Coconut product makers have reached an agreement with the government to voluntarily set up a system to allow products to be traced back to their origins to ensure they aren't made from produce picked by monkeys, Commerce Minister Jurin Laksanawisit said yesterday.
The move followed a boycott of coconut products by several distributors in the UK, which was prompted by accusations made by People for the Ethical Treatment of Animals (Peta) activists that monkeys had been snatched from the wild and cruelly trained to pick coconuts as "coconut-picking machines".
Coconut product manufacturers have agreed to set up a traceability standard to allow importers, distributors and supermarkets to have access to information on coconut product production from the plantation to the shelves, said Mr Jurin after a meeting with Thailand's main coconut product makers.

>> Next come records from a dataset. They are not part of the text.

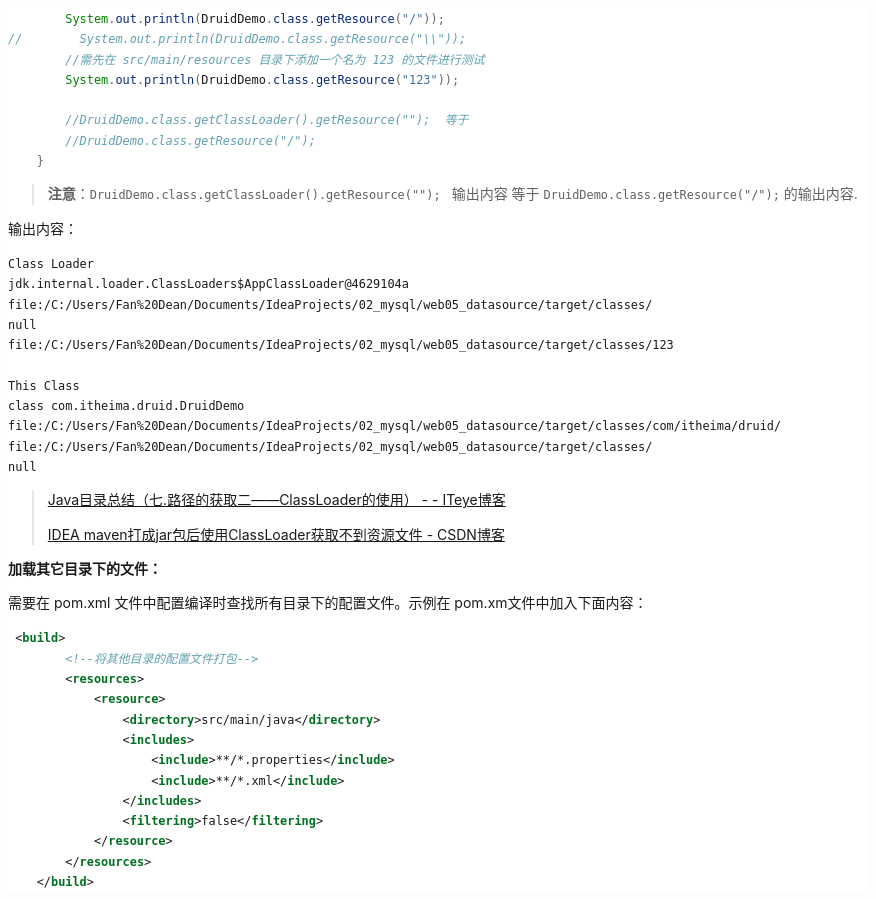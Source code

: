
 ```java
        System.out.println(DruidDemo.class.getResource("/"));
//        System.out.println(DruidDemo.class.getResource("\\"));
        //需先在 src/main/resources 目录下添加一个名为 123 的文件进行测试
        System.out.println(DruidDemo.class.getResource("123"));

        //DruidDemo.class.getClassLoader().getResource("");  等于
        //DruidDemo.class.getResource("/");
    }
```

> **注意**：`DruidDemo.class.getClassLoader().getResource(""); ` 输出内容  等于 `DruidDemo.class.getResource("/");` 的输出内容.

输出内容：

```
Class Loader
jdk.internal.loader.ClassLoaders$AppClassLoader@4629104a
file:/C:/Users/Fan%20Dean/Documents/IdeaProjects/02_mysql/web05_datasource/target/classes/
null
file:/C:/Users/Fan%20Dean/Documents/IdeaProjects/02_mysql/web05_datasource/target/classes/123

This Class
class com.itheima.druid.DruidDemo
file:/C:/Users/Fan%20Dean/Documents/IdeaProjects/02_mysql/web05_datasource/target/classes/com/itheima/druid/
file:/C:/Users/Fan%20Dean/Documents/IdeaProjects/02_mysql/web05_datasource/target/classes/
null
```

> [Java目录总结（七.路径的获取二——ClassLoader的使用） - - ITeye博客](http://zyjustin9.iteye.com/blog/2022654 "Java目录总结(七.路径的获取二——ClassLoader的使用) - - ITeye博客")
>
> [IDEA maven打成jar包后使用ClassLoader获取不到资源文件 - CSDN博客](https://blog.csdn.net/cx118118/article/details/72987127 "IDEA maven打成jar包后使用ClassLoader获取不到资源文件 - CSDN博客")





**加载其它目录下的文件：**

需要在 pom.xml 文件中配置编译时查找所有目录下的配置文件。示例在 pom.xm文件中加入下面内容：

```xml
 <build>
        <!--将其他目录的配置文件打包-->
        <resources>
            <resource>
                <directory>src/main/java</directory>
                <includes>
                    <include>**/*.properties</include>
                    <include>**/*.xml</include>
                </includes>
                <filtering>false</filtering>
            </resource>
        </resources>
    </build>
```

"This is a voluntary measure, not something the government requires them to do as what happened isn't regarded as a trade barrier just yet," he said.
Kiatisak Theppadungporn, a board member of Theppadungporn Coconut Co, the manufacturer of Chaokoh coconut milk, said the coconut-picking controversy had cost the company 30% in reduced sales of coconut milk currently banned in two to three large supermarket chains in Britain. That was because the Chaokoh trademark was included in Peta's accusations, he said.
Theppadungporn Coconut has signed a memorandum of understanding with all 1,000 suppliers of coconuts to ensure only coconuts picked by humans are supplied to the company's factory, he said.
Thai coconut milk products have a market share of up to 80% in the UK and there are fears the controversy could spread to other countries in Europe.